Knut Eriksson (Knútr Eiríksson; born before 1150 – died 1195/96), also known as Canute I, was King of Sweden from 1173 until his death (rival king since 1167). He was a son of King Erik the Saint and Queen Christina, who was a granddaughter of the Swedish king Inge the Elder.

==Youth and ascension==

Knut was born no later than the 1140s, thus before his father had yet gained power over parts of Sweden. As a young man he was betrothed to a lady, sister of another Knut. Her name is not revealed, but her equal could supposedly not be found in the land. When Erik the Saint was killed in Uppsala in 1160, Knut was defeated and forced to flee, while his fiancée hid in a monastery for reasons of safety. According to late medieval sources he lived in exile in Norway for three years, a piece of information that is highly unreliable. He later returned to reclaim the throne. The killer of his father, Magnus Henriksen, was slain in 1161 by another pretender, Karl Sverkersson, who took the throne and resided in Näs Castle at the southern point of Visingsö, an island in Lake Vättern. Knut came over and slew Karl on 12 April 1167. The sources do not allow us to tell if it was a regicide or if Karl was killed in battle. The deed did not immediately secure the throne for Knut, who started fighting for power against Sverker the Elder's sons or grandsons Kol and Burislev. As the chronicle states, "he fought many battles against Sweden and had the victory in them all, and had great effort before he gained Sweden with peace." According to later sources Kol fell in fighting at Bjälbo in 1169, while Burislev underwent the same fate in about 1172–73. Only from this time could Knut call himself king of the whole country. According to the short chronicle included in the Västgöta Law, he ruled as a good king for 23 years after his victories.

==Rule==

After 1174, Knut was ably supported in his rule by the jarl (earl) Birger Brosa who died in 1202. In many ways, the long reign of Knut brought Sweden closer to a Catholic-European state model. The power of the king was consolidated, concomitantly with an emerging central bureaucracy where the written word was increasingly important. The issuing of royal written documents began at this time; nine such are preserved, mostly dealing with the affairs of the monastery of Viby at Sigtuna. There had not been any coinage in Sweden from about 1030 to 1150, when minting once again started in Lödöse. King Knut supported the initiative and issued royal coins after c. 1180 with the inscription KANVTVS REX or KANVTVS. The coins are of German type, and minting may be connected to Knut's relationship with North Germany. Some time before 1180 he concluded a commercial treaty with Henry the Lion of Saxony. It is the first such treaty in Swedish history and may indicate the emergence of towns. He also sent three envoys to Henry II of England in c. 1185 and received pieces of armour in return.

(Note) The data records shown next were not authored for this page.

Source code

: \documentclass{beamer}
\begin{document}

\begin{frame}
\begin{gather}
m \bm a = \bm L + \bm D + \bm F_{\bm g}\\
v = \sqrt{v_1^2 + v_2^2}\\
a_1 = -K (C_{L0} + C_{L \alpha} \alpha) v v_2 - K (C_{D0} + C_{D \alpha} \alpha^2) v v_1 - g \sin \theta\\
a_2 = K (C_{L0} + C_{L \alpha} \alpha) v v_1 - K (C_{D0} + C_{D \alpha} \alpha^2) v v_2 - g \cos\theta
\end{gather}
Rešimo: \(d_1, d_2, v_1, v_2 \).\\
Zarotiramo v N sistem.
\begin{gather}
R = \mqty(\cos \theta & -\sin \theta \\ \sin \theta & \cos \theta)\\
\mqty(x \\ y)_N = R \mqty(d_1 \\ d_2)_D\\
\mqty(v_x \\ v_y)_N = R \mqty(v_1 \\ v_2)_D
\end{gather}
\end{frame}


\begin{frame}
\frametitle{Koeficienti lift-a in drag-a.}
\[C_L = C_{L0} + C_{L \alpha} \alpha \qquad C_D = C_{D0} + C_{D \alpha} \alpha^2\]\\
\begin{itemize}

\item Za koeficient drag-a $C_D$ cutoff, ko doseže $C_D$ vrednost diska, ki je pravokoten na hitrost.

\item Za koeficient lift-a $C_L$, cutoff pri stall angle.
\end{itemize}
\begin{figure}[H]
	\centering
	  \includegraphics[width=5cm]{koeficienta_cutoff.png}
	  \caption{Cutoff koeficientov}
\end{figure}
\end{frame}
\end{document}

==Relations with Scandinavian and Baltic neighbours==

Within Scandinavia, Knut and his jarl Birger Brosa entertained good relations with the Norwegian king Sverre, who married the sister of the king, Margareta. The pretender Erling Steinvegg, who was the enemy of Sverre, was arrested by Knut on behalf of his brother-in-law and imprisoned on Visingsö. On the other hand, relations with Denmark were rocky. Danish rebels found refuge in Sweden in 1176 and 1191, and in 1182 Knut and Birger Brosa supported the pretender Harald Skraeng who fomented a rising in Skåne but was defeated by the Danish royal troops.

During his reign Knut was reportedly occupied fighting pagans for the sake of dissemination of the Christian faith. A fleet of pagan Karelians entered Lake Mälaren in 1187 and ravaged the coasts. The marauders burned Sigtuna and killed Archbishop Johannes at Almarestäket. It seems that Knut built a defensive tower on the island of Stockholm after this event, one of many such fortifications made necessary by heathen incursions from the Baltic lands. Other such towers were constructed in Skå, Stegeborg, Stenså, Kalmar, Strömsrum and Borgholm. Immediately after the attack, a sea-borne expedition to the east was organized. The chronicles of Novgorod report that Varyags and "Germans" from Gotland attacked its territory in 1188. The Nordic attackers won victories at Khoruzhka and Novotorzhek and stayed over winter. In the next spring they were defeated by the Novgorodians, however. Birger Brosa seems to have led another fleet of Germans and men from Gotland across the Baltic Sea in the 1190s - either before or after Knut's death. The expedition was aimed for Curland but was driven to the coast of eastern Estonia whose inhabitants were defeated and forced to pay tribute.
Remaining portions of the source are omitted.